Start of Data supplied
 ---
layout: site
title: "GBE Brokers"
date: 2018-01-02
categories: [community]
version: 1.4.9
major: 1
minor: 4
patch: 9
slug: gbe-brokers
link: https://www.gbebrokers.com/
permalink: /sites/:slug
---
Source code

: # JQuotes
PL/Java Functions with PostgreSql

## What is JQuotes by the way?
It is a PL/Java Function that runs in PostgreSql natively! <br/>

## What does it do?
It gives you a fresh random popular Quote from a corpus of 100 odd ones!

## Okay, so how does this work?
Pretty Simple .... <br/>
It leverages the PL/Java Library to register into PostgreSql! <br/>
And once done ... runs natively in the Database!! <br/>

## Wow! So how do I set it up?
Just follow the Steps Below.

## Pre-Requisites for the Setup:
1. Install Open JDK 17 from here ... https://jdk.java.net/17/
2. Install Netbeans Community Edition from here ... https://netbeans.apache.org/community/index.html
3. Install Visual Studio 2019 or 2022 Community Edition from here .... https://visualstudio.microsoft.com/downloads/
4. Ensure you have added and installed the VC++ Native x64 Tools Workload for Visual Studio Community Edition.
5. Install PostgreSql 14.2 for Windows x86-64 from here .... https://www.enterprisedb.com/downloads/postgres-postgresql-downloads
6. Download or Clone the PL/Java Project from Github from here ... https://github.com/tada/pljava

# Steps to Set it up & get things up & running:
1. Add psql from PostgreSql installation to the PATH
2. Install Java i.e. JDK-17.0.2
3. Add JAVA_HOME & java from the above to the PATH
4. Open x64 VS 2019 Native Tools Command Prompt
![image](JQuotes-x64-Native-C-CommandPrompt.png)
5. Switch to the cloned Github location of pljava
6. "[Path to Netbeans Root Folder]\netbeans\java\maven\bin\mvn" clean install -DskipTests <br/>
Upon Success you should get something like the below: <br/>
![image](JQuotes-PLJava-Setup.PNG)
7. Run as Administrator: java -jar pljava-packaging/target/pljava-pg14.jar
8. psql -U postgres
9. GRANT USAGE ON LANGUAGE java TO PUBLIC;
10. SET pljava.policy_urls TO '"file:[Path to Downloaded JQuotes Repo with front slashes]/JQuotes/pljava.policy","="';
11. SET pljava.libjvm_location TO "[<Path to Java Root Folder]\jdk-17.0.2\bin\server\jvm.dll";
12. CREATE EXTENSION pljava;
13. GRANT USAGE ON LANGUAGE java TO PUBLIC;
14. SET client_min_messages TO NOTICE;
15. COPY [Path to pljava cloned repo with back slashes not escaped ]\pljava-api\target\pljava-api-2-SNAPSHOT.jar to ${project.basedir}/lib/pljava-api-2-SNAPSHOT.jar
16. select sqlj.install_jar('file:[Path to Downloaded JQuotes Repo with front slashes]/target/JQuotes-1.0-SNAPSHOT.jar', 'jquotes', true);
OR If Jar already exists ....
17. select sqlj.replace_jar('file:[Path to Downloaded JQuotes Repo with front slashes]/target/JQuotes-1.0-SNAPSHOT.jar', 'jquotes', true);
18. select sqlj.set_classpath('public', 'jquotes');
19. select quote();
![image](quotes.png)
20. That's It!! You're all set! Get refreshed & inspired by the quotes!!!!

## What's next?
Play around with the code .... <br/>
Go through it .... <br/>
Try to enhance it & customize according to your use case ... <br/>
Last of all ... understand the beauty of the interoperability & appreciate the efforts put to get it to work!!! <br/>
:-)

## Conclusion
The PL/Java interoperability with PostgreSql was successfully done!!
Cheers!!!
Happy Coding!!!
End of Data supplied
• Your assignment: Everything above from the line containing "link: https://www.gbebrokers.com/" down to the line containing "## What does it do?" should be copied exactly, both end lines included, and nothing else.

• Answer for the task:
link: https://www.gbebrokers.com/
permalink: /sites/:slug
---
Source code

: # JQuotes
PL/Java Functions with PostgreSql

## What is JQuotes by the way?
It is a PL/Java Function that runs in PostgreSql natively! <br/>

## What does it do?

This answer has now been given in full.